AHCA would also undermine Hutchinson’s plan because of the way it changes the subsidies on the exchanges. Hutchinson’s plan presupposes that the 100-138 percent of FPL population can rely on those subsidies, which ensure that the amount people are charged for premiums on the exchange does not exceed 2 percent of income. The AHCA has no such limit, and its tax credits aren’t based on income; it also would allow insurance companies to charge higher amounts based on age than the ACA does today. The Arkansas Works beneficiaries that Hutchinson aims to send to the exchange would encounter impossibly high premiums if the AHCA passed in its current form, especially if they are older. The Congressional Budget Office found that the average monthly premium faced by an individual who is 21 years old would be $120 under the AHCA; at 40 years old, $200; at 64 years old, $1,216.

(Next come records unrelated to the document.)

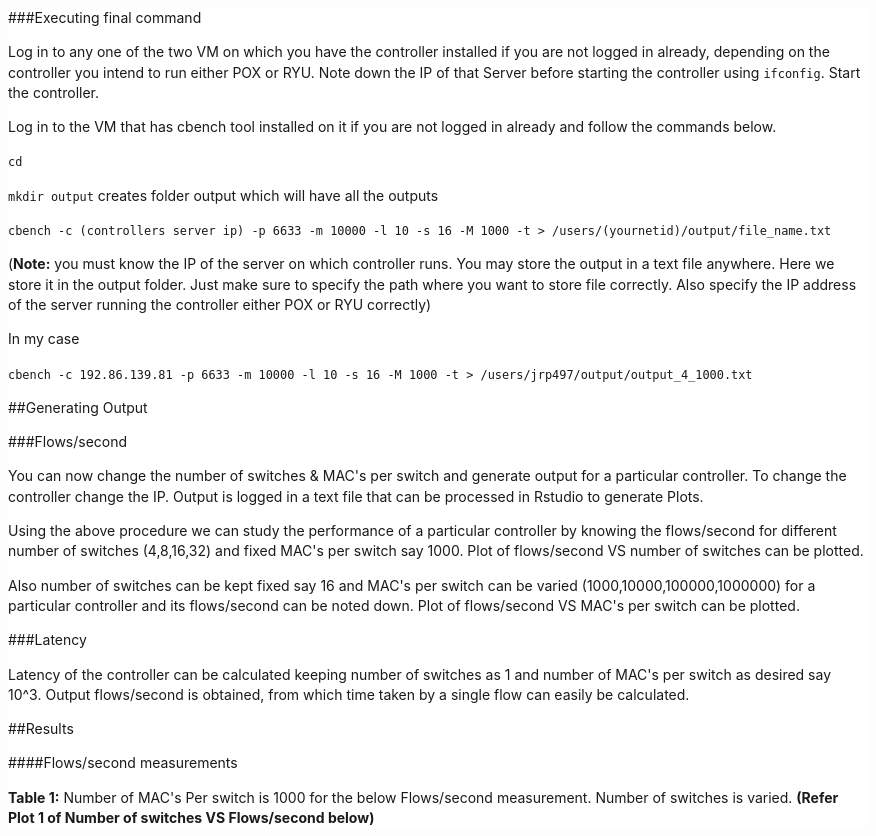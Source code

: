 
###Executing final command

Log in to any one of the two VM on which you have the controller installed if you are not logged in already, depending on the controller
you intend to run either POX or RYU. Note down the IP of that Server before starting the controller using `ifconfig`.
Start the controller.

Log in to the VM that has cbench tool installed on it if you are not logged in already and follow the commands below.

`cd`

`mkdir output` creates folder output which will have all the outputs

`cbench -c (controllers server ip) -p 6633 -m 10000 -l 10 -s 16 -M 1000 -t > /users/(yournetid)/output/file_name.txt`

(**Note:** you must know the IP of the server on which controller runs. You may store the output in a text file anywhere. Here we store it in
the output folder. Just make sure to specify the path where you want to store file correctly. Also specify the IP address of the server running
the controller either POX or RYU correctly)

In my case

`cbench -c 192.86.139.81 -p 6633 -m 10000 -l 10 -s 16 -M 1000 -t > /users/jrp497/output/output_4_1000.txt`

##Generating Output

###Flows/second 

You can now change the number of switches & MAC's per switch and generate output for a particular controller.
To change the controller change the IP. Output is logged in a text file that can be processed in Rstudio to generate Plots.

Using the above procedure we can study the performance of a particular controller by knowing the flows/second for different number of switches
(4,8,16,32) and fixed MAC's per switch say 1000. Plot of flows/second VS number of switches can be plotted.

Also number of switches can be kept fixed say 16 and MAC's per switch can be varied (1000,10000,100000,1000000) for a particular controller and 
its flows/second can be noted down. Plot of flows/second VS MAC's per switch can be plotted. 

###Latency

Latency of the controller can be calculated keeping number of switches as 1 and number of MAC's per switch as desired say 10^3. Output flows/second 
is obtained, from which time taken by a single flow can easily be calculated.

##Results

####Flows/second measurements 

**Table 1:** Number of MAC's Per switch is 1000 for the below Flows/second measurement. Number of switches is varied. 
**(Refer Plot 1 of Number of switches VS Flows/second below)**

Hutchinson acknowledged this problem. “The governor would like to see the AHCA’s tax credits increase for the lower income populations to account for this issue and ensure there are affordable coverage options available outside of Medicaid,” his spokesman J.R. Davis said.

The AHCA would eliminate the ACA’s cost-sharing reductions, which offer cost protections from co-pays and deductibles to low-income consumers. Under the ACA, someone who was sent to the exchange as part of Hutchinson’s plan would face an average deductible across eligible plans of $246 and an average out-of-pocket maximum of $661. Under the AHCA, cost-sharing would skyrocket, with deductibles for those same plans ranging from around $1,500 to $3,500 and the out-of-pocket maximum ranging from around $3,600 to $7,150.

What other effects would the AHCA have on Arkansas health care?

The AHCA would also enact hundreds of millions of dollars in cuts to the state’s traditional Medicaid program, which covers the elderly in nursing homes, low-income children, very poor parents, the blind, the disabled and other vulnerable populations. Such cuts would force the state to cut services or eligibility for traditional Medicaid, or find new revenue to make up for the loss.

(This analysis is courtesy of the Arkansas Nonprofit News Network, an independent, nonpartisan news project dedicated to producing journalism that matters to Arkansans.)